Your objective: Retype only the lines from the top of the records to the line with "## Error Handling", including that line but none of the pictures.

Exercise input:
=-=-=
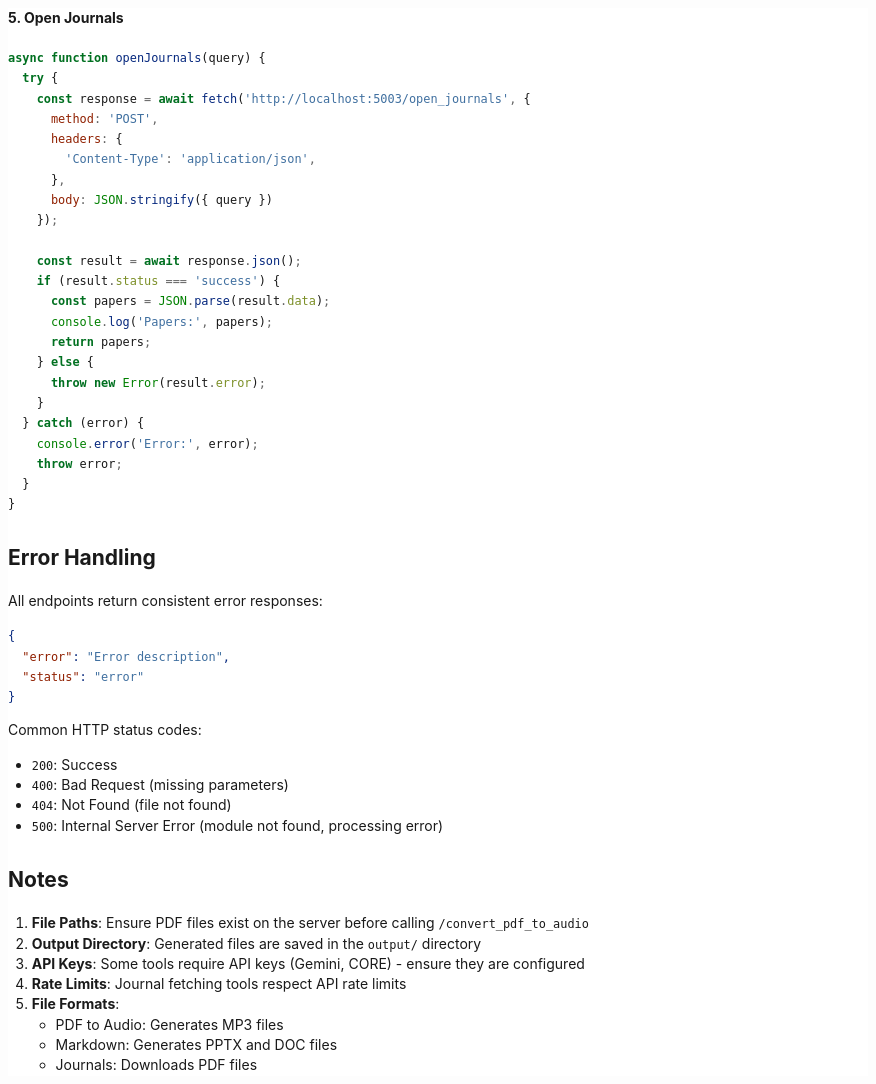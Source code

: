 #### 5. Open Journals
```javascript
async function openJournals(query) {
  try {
    const response = await fetch('http://localhost:5003/open_journals', {
      method: 'POST',
      headers: {
        'Content-Type': 'application/json',
      },
      body: JSON.stringify({ query })
    });
    
    const result = await response.json();
    if (result.status === 'success') {
      const papers = JSON.parse(result.data);
      console.log('Papers:', papers);
      return papers;
    } else {
      throw new Error(result.error);
    }
  } catch (error) {
    console.error('Error:', error);
    throw error;
  }
}
```

## Error Handling

All endpoints return consistent error responses:

```json
{
  "error": "Error description",
  "status": "error"
}
```

Common HTTP status codes:
- `200`: Success
- `400`: Bad Request (missing parameters)
- `404`: Not Found (file not found)
- `500`: Internal Server Error (module not found, processing error)

## Notes

1. **File Paths**: Ensure PDF files exist on the server before calling `/convert_pdf_to_audio`
2. **Output Directory**: Generated files are saved in the `output/` directory
3. **API Keys**: Some tools require API keys (Gemini, CORE) - ensure they are configured
4. **Rate Limits**: Journal fetching tools respect API rate limits
5. **File Formats**: 
   - PDF to Audio: Generates MP3 files
   - Markdown: Generates PPTX and DOC files
   - Journals: Downloads PDF files
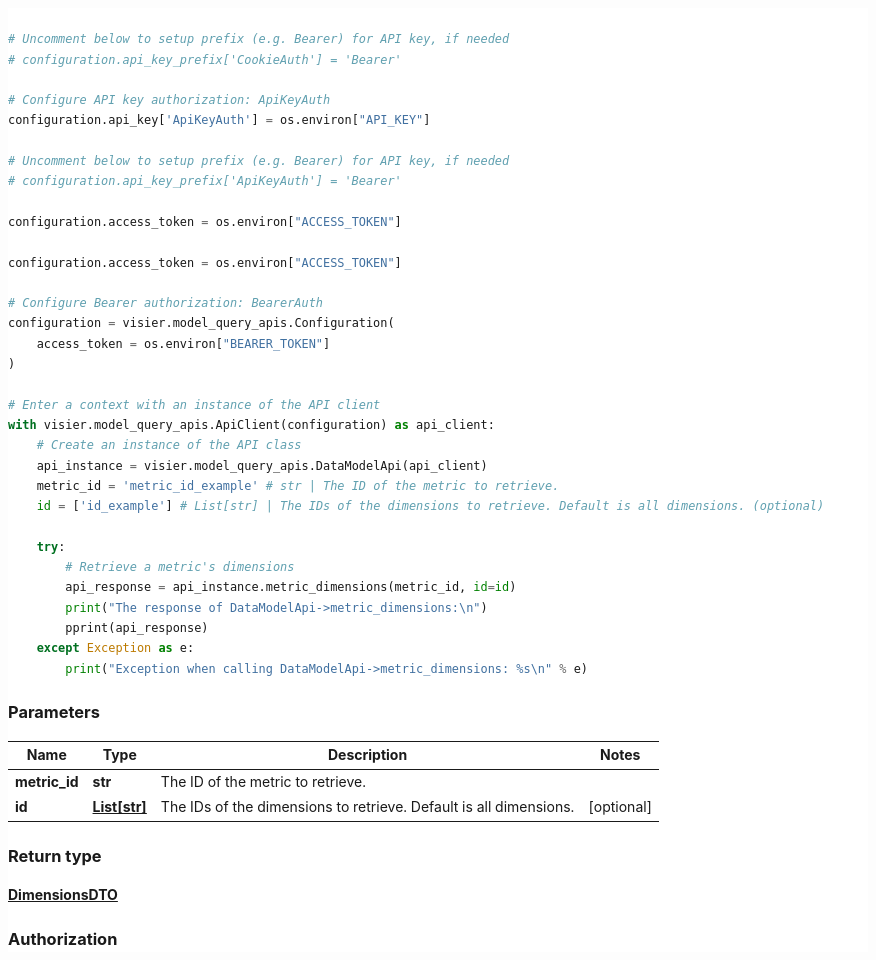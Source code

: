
 ```python

# Uncomment below to setup prefix (e.g. Bearer) for API key, if needed
# configuration.api_key_prefix['CookieAuth'] = 'Bearer'

# Configure API key authorization: ApiKeyAuth
configuration.api_key['ApiKeyAuth'] = os.environ["API_KEY"]

# Uncomment below to setup prefix (e.g. Bearer) for API key, if needed
# configuration.api_key_prefix['ApiKeyAuth'] = 'Bearer'

configuration.access_token = os.environ["ACCESS_TOKEN"]

configuration.access_token = os.environ["ACCESS_TOKEN"]

# Configure Bearer authorization: BearerAuth
configuration = visier.model_query_apis.Configuration(
    access_token = os.environ["BEARER_TOKEN"]
)

# Enter a context with an instance of the API client
with visier.model_query_apis.ApiClient(configuration) as api_client:
    # Create an instance of the API class
    api_instance = visier.model_query_apis.DataModelApi(api_client)
    metric_id = 'metric_id_example' # str | The ID of the metric to retrieve.
    id = ['id_example'] # List[str] | The IDs of the dimensions to retrieve. Default is all dimensions. (optional)

    try:
        # Retrieve a metric's dimensions
        api_response = api_instance.metric_dimensions(metric_id, id=id)
        print("The response of DataModelApi->metric_dimensions:\n")
        pprint(api_response)
    except Exception as e:
        print("Exception when calling DataModelApi->metric_dimensions: %s\n" % e)
```



### Parameters


Name | Type | Description  | Notes
------------- | ------------- | ------------- | -------------
 **metric_id** | **str**| The ID of the metric to retrieve. | 
 **id** | [**List[str]**](str.md)| The IDs of the dimensions to retrieve. Default is all dimensions. | [optional] 

### Return type

[**DimensionsDTO**](DimensionsDTO.md)

### Authorization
=-=-=
Your solution:
Source code

: #### 5. Open Journals
```javascript
async function openJournals(query) {
  try {
    const response = await fetch('http://localhost:5003/open_journals', {
      method: 'POST',
      headers: {
        'Content-Type': 'application/json',
      },
      body: JSON.stringify({ query })
    });
    
    const result = await response.json();
    if (result.status === 'success') {
      const papers = JSON.parse(result.data);
      console.log('Papers:', papers);
      return papers;
    } else {
      throw new Error(result.error);
    }
  } catch (error) {
    console.error('Error:', error);
    throw error;
  }
}
```

## Error Handling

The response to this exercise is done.